## Work to be completed
Starting at the line below holding "### Code Quality" and stopping at the line holding "- [ ] **Performance", print every line exactly, both ends included, and leave the rest out.
--- Source material Enclosed Below ---
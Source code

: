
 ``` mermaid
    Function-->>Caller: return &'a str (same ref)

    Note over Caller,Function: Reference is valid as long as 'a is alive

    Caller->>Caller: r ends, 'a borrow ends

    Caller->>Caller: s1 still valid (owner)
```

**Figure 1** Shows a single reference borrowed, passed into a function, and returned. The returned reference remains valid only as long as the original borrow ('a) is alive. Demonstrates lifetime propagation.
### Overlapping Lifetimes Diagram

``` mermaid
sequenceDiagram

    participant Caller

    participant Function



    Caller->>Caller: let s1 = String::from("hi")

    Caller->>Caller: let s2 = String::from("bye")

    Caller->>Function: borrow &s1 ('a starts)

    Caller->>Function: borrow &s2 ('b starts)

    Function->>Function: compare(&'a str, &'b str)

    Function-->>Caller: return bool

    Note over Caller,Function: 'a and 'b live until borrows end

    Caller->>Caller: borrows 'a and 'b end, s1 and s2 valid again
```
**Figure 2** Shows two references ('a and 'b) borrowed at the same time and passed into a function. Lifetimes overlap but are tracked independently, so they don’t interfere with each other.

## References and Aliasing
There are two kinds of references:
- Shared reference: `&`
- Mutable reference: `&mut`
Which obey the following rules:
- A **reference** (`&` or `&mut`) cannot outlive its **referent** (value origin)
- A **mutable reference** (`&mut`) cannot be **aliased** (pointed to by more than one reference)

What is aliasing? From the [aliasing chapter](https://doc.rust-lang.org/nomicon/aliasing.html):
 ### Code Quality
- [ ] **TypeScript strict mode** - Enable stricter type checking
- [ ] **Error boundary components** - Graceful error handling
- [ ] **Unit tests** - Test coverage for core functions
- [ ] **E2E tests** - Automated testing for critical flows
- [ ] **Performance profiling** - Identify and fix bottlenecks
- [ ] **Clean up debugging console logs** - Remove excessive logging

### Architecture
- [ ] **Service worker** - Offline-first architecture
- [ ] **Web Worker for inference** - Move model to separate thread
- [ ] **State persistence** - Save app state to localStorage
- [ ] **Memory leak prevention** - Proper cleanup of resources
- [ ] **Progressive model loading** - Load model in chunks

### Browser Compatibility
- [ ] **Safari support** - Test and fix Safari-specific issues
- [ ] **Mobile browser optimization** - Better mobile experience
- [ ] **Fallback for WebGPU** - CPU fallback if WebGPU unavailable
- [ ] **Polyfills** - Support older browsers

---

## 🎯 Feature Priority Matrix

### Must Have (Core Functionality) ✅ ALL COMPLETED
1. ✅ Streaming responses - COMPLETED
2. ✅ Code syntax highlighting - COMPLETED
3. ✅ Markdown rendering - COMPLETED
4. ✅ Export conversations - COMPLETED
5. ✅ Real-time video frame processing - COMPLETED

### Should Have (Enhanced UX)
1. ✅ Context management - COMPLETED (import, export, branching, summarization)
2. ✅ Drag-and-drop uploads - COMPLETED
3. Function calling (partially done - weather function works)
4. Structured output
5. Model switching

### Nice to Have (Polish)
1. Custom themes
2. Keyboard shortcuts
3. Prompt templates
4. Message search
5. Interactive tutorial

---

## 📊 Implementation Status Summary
--- End of Enclosed Source material ---
## The completed task
 ### Code Quality
- [ ] **TypeScript strict mode** - Enable stricter type checking
- [ ] **Error boundary components** - Graceful error handling
- [ ] **Unit tests** - Test coverage for core functions
- [ ] **E2E tests** - Automated testing for critical flows
- [ ] **Performance profiling** - Identify and fix bottlenecks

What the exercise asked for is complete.